> [WORK TO BE COMPLETED]
Copy each line of the data beneath in which the word "value" appears.
*** MATERIAL TO PROCESS Section Begins ***
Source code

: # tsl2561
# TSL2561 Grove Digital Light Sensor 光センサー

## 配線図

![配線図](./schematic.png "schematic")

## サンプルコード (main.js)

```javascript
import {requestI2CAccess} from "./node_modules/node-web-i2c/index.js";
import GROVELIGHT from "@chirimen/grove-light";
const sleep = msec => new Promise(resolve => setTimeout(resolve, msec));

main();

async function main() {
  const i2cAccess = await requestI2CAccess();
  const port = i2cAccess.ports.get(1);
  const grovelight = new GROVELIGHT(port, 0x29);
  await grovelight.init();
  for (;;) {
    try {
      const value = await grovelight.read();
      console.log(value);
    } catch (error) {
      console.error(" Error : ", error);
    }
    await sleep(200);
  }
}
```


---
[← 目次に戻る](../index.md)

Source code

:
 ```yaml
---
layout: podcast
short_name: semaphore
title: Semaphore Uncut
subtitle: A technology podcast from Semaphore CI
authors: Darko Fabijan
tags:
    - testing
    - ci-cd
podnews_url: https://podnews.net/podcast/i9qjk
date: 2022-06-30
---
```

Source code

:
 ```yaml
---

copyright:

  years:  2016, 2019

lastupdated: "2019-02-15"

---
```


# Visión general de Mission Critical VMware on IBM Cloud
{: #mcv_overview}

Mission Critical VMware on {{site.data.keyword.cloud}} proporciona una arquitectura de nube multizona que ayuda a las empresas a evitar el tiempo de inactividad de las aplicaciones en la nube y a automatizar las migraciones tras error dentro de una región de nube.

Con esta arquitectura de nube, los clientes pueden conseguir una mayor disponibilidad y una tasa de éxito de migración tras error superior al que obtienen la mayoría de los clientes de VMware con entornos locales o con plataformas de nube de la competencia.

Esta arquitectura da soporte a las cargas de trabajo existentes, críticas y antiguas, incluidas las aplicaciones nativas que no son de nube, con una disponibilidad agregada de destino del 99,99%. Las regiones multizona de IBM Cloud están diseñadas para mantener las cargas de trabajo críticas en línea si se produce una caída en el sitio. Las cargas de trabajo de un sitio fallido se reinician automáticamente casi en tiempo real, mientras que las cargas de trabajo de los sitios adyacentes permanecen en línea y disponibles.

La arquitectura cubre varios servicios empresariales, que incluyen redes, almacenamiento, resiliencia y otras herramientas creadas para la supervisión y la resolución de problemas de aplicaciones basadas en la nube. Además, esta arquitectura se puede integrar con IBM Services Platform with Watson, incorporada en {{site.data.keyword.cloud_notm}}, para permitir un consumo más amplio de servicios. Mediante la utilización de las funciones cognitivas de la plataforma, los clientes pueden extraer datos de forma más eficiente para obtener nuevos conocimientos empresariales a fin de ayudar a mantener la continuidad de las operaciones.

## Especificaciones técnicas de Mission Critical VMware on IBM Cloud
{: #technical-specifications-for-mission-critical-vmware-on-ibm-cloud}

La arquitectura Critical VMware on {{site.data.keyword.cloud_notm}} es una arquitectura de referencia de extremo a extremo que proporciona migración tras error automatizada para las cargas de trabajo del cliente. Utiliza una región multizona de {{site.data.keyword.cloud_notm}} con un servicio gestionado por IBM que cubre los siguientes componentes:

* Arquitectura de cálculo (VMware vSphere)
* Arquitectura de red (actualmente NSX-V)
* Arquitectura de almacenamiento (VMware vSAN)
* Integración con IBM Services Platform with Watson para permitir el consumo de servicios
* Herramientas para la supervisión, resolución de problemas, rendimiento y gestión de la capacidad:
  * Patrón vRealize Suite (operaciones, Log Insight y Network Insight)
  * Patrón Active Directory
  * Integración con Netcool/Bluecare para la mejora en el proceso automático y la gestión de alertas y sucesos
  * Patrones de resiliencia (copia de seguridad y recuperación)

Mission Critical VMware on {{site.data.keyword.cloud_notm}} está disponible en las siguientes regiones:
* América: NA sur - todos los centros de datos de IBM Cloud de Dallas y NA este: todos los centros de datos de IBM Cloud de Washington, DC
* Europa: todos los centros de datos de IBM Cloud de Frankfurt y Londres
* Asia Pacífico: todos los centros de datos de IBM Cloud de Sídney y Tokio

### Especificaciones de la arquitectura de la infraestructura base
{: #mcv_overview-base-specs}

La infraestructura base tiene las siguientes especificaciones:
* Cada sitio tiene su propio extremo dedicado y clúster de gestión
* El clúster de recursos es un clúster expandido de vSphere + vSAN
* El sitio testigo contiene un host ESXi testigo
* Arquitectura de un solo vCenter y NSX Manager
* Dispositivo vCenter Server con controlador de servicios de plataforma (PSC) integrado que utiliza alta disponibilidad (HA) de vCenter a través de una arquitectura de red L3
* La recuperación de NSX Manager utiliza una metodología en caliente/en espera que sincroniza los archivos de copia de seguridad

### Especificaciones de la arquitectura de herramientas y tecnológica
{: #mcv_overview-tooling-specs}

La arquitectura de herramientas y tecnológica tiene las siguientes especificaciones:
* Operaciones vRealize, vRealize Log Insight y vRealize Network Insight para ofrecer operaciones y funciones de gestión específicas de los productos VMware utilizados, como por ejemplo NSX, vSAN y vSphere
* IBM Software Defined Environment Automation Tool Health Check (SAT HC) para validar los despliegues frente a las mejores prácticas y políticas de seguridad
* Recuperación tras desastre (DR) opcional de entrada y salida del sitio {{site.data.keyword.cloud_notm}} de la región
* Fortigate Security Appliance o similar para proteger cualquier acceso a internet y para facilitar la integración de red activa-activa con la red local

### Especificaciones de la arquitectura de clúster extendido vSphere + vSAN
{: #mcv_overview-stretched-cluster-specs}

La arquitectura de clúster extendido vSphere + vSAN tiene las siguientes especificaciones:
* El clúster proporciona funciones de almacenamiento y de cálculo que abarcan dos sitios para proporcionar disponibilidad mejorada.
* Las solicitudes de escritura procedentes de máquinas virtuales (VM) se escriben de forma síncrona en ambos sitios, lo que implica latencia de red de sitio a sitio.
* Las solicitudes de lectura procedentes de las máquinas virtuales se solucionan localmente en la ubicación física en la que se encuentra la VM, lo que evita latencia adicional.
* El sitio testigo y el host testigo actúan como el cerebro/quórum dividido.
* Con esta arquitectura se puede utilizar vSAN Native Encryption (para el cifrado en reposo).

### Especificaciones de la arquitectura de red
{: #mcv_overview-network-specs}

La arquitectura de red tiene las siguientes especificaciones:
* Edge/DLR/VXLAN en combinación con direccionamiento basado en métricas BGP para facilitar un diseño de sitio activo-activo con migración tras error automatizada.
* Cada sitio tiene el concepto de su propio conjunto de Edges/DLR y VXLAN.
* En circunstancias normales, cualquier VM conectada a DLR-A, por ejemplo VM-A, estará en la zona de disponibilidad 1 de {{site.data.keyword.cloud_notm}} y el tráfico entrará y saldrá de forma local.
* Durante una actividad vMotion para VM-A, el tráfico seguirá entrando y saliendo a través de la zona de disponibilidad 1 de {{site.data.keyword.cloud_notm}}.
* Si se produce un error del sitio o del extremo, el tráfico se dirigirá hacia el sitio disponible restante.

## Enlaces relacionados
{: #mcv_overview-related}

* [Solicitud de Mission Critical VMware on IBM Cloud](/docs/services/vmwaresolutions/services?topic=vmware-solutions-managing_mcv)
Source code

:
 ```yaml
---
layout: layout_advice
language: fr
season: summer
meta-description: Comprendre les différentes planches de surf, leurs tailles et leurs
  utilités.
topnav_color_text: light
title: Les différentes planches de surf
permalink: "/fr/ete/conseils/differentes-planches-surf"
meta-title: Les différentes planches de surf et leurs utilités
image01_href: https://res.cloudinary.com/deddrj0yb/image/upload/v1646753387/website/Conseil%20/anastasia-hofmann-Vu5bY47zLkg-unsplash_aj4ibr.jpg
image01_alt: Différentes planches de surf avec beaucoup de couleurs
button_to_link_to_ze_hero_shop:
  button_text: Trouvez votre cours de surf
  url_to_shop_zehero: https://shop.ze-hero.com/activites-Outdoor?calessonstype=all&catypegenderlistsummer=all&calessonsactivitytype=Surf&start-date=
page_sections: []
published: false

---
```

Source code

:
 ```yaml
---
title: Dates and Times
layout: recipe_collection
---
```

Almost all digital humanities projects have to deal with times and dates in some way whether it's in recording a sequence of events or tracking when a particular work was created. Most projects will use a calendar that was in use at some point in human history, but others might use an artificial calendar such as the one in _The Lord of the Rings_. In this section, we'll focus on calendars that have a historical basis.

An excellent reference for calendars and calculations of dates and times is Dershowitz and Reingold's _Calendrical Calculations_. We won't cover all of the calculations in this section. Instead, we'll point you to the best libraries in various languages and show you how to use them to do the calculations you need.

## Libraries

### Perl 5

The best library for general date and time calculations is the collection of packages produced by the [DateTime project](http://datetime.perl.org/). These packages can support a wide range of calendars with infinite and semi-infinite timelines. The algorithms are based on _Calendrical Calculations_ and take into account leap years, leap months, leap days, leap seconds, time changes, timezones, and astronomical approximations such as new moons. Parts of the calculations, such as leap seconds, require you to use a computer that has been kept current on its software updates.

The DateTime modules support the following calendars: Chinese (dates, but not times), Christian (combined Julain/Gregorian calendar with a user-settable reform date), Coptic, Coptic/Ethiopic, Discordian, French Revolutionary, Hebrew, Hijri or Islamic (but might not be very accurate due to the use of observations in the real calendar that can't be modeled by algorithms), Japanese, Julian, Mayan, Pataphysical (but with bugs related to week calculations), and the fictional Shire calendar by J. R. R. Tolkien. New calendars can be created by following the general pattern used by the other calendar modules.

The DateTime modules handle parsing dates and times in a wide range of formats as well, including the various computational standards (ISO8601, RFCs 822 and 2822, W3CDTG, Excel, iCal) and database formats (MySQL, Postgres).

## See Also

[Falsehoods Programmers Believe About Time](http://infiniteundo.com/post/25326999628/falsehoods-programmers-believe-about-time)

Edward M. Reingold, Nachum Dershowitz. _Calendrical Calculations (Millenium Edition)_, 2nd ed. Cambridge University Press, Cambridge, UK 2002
*** MATERIAL TO PROCESS Section Ends ***
> [TASK RESPONSE]
      const value = await grovelight.read();
      console.log(value);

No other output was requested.